Tuesday, March 30, 2010

Apples and oranges

It isn't the done thing to criticise other worthy toilers in the field, especially when they do a reasonably good job – although that hasn't stopped us in the past.

But, having written with Christopher Booker, way back, a book called The Mad Officials, we pride ourselves on knowing a thing or two about regulation and its enforcement. Thus, we could not let the latest offering by Open Europe go by without some sort of comment.

Reviewed by the redoubtable Bruno Waterfield in The Daily Telegraph today, we are told that "EU laws cost twice as much as British ones to enforce," an assertion based on a report by the said Open Europe.

Its study finds that Brussels legislation has cost the British economy £124 billion, accounting for 71 percent of the total cost of all red tape, both national and European, implemented in Britain since 1998. And all this comes from looking at thousands of official impact assessments, thus finding that EU regulation is 2.5 times less cost-effective than domestic laws.

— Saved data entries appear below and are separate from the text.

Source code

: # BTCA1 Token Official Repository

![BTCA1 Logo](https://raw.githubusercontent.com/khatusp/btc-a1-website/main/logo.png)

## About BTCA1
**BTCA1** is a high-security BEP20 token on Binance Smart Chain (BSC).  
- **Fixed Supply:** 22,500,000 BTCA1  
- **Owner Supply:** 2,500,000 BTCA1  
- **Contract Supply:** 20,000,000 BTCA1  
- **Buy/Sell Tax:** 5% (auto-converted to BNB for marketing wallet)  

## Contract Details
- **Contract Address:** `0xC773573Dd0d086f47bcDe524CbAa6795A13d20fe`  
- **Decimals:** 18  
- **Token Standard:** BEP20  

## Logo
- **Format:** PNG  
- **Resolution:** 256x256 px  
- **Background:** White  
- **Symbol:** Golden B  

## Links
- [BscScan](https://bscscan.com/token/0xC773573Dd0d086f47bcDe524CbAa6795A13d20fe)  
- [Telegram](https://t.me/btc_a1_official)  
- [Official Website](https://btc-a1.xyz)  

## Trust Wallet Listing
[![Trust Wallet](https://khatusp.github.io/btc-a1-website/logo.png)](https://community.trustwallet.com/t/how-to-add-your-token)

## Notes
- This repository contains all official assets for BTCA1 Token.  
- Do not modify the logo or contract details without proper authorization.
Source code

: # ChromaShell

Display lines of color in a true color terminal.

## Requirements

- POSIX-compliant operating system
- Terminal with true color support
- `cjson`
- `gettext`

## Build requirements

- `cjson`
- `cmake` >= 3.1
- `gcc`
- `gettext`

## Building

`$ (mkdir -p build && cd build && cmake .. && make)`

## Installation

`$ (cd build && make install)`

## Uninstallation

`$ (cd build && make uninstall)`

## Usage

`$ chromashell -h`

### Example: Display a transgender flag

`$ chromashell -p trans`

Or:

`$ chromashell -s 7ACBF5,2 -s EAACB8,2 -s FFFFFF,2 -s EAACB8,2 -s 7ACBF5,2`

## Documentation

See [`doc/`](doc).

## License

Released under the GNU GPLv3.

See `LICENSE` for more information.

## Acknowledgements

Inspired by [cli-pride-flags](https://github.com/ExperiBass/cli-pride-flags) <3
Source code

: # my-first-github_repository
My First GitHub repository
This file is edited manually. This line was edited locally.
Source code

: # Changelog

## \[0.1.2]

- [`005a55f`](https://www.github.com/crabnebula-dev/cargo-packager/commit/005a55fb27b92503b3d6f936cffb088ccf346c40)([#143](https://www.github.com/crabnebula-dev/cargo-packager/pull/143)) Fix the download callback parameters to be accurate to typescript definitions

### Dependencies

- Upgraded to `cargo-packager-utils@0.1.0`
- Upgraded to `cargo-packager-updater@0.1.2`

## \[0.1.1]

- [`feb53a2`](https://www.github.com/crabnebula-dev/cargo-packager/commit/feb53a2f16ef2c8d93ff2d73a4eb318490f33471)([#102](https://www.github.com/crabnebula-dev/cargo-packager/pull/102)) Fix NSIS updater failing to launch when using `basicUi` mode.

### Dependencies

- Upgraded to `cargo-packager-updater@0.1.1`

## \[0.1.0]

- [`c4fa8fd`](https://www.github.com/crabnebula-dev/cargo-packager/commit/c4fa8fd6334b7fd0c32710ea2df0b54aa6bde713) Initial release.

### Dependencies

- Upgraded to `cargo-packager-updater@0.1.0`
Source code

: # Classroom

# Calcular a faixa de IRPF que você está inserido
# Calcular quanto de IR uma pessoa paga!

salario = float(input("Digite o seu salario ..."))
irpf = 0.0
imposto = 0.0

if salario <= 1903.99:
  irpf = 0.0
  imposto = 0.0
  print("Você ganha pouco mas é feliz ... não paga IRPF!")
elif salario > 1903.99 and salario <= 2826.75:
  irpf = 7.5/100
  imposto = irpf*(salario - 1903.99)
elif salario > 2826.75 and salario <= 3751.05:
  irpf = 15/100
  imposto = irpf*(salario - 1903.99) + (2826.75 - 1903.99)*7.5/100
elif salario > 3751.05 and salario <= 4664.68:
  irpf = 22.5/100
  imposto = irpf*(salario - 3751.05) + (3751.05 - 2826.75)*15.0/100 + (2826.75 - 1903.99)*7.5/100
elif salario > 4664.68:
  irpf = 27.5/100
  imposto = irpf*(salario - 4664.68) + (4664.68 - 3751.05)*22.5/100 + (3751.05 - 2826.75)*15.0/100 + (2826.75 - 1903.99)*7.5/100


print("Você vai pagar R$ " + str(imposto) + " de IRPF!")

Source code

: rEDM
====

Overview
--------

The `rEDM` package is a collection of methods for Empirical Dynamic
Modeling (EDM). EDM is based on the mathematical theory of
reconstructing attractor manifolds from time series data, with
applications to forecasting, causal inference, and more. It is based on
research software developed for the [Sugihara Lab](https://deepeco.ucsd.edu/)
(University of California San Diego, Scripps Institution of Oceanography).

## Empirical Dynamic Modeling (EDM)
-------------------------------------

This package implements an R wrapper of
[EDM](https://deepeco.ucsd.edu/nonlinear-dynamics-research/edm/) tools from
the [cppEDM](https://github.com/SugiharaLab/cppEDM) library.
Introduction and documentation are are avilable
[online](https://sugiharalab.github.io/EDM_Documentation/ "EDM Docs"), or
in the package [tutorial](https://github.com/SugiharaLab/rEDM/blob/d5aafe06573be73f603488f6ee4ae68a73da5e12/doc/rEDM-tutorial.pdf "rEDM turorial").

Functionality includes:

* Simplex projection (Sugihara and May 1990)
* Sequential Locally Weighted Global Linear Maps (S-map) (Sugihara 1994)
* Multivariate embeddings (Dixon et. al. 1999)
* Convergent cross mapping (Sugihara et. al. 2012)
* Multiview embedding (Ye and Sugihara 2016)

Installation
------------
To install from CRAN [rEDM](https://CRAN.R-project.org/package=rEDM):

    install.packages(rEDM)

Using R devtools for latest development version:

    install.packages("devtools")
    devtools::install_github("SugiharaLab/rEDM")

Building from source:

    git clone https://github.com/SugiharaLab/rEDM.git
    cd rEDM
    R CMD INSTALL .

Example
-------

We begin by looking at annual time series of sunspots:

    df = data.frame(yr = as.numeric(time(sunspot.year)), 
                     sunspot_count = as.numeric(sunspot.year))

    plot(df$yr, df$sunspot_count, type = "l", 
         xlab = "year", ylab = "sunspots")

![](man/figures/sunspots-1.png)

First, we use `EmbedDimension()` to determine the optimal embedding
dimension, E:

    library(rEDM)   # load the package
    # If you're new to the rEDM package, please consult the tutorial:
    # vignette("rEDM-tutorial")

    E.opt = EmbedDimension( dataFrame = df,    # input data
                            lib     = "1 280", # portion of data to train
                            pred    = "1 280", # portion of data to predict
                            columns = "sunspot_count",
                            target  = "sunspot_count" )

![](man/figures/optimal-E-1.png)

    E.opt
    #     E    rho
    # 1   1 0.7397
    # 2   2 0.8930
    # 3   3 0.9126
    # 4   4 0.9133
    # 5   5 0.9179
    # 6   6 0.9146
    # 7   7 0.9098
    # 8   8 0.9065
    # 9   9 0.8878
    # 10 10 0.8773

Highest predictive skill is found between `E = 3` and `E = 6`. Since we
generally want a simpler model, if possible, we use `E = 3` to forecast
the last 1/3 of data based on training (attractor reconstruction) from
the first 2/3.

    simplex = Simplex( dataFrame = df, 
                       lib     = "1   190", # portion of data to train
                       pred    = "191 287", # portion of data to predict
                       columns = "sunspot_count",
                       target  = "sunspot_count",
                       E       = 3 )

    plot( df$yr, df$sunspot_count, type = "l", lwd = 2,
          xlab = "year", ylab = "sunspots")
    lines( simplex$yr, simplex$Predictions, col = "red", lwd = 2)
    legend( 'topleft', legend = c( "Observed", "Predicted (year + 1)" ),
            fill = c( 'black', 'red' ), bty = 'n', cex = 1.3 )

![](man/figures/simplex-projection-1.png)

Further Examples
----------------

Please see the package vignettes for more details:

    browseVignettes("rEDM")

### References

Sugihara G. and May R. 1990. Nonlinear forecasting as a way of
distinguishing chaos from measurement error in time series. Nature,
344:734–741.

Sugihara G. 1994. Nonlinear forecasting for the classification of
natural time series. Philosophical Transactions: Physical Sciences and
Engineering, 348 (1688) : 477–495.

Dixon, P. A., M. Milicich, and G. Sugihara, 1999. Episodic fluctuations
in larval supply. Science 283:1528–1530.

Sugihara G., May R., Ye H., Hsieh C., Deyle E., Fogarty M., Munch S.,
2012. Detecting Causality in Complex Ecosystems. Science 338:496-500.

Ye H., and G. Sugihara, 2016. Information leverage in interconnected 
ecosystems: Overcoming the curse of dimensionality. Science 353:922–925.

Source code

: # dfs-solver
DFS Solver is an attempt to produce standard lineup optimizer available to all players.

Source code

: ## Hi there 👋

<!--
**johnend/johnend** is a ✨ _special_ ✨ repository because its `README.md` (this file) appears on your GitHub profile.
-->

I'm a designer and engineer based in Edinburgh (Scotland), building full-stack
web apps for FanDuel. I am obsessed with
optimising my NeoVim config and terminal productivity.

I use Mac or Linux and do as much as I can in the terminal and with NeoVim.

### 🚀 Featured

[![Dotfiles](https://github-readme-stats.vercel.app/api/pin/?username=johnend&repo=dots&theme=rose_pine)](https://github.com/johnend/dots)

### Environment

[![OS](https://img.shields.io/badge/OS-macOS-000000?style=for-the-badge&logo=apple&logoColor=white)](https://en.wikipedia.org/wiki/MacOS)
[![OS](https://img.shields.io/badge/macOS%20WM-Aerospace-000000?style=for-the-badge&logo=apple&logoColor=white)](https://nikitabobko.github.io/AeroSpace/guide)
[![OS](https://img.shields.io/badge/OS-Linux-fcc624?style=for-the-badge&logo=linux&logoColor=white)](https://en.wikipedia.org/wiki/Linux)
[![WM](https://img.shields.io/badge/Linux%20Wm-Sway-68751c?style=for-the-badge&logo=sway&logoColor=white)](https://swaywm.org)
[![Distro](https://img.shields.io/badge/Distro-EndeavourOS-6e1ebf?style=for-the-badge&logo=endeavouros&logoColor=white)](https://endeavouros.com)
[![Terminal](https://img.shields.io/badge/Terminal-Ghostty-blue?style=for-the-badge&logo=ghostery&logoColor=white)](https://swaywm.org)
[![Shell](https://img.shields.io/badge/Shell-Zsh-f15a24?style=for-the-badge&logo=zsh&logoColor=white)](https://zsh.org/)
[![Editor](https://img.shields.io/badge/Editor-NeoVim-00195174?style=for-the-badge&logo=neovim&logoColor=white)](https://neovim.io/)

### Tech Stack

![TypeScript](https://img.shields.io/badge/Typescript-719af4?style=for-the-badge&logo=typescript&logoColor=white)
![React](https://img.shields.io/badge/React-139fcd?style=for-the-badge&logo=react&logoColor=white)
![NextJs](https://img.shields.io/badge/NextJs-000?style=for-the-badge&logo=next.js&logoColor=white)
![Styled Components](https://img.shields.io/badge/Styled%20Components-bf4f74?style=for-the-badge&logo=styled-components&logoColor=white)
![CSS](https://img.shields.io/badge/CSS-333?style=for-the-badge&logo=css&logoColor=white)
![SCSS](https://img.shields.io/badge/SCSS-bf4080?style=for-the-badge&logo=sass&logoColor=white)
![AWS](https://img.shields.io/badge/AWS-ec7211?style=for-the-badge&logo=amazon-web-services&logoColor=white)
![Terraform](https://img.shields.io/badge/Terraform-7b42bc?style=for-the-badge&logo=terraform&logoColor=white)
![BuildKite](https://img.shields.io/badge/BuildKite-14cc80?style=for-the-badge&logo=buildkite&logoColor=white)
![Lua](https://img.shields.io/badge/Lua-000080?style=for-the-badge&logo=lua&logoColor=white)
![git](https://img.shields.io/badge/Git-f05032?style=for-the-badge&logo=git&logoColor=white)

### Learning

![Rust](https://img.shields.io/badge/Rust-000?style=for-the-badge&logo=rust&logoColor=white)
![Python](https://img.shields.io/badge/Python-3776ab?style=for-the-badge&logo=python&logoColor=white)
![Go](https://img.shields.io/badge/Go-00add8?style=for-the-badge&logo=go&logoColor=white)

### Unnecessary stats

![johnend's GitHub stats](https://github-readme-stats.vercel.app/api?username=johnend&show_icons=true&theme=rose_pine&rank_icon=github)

On that basis, we are earnestly advised by Sarah Gaskell, author of the study, that: "Our research clearly shows that it's far more cost-effective to regulate domestically than is it is to legislate through the EU. This means that passing laws as close as possible to the citizen is not only more democratic, but also vastly cheaper."

So far so good, but while we are entirely happy with the idea that EU legislation does cost more than equivalent British law, Sarah Gaskell has a little difficulty proving this. The way she comes to her conclusion is by assessing the national cost-benefit ratios of EU-derived laws, compared with the same ratios derived from dissimilar British laws.

Since the notional cost-benefit of EU laws yields – according to estimate – a ratio of 1.02, while the UK law delivers 2.35, this allows the assertion that EU law is 2.5 less cost-effective. Unfortunately though, Ms Gaskell is not comparing like with like. She is comparing apples with oranges.

For instance, she cites the cost of EU environmental regulation coming into force since 1998, which she asserts is 18 percent of the entire cost of regulation over the same period, or £31.7 billion. But, to make a valid comparison, she would have to compare the cost of current regulations with what might have been our environmental legislation had we not been in the EU.

Here, a "what might have been" assessment is somewhat imponderable, as who knows what an independent British government might have done, given its propensity for making all sorts of draconian laws without EU intervention. It is not beyond the realms of possibility that we could have even worse legislation than we have how.

This is certainly feasible with our raft of food safety laws. Before even EU law was introduced, our "Mad Officials" were storming through the country, making insane and expensive demands which had nothing to do with EU requirements – or even the then current law of the land.

And the EU laws that were eventually introduced were based largely on a British initiative. But for the restraining effect of other member states, they could have been even more rigorous than they actually are.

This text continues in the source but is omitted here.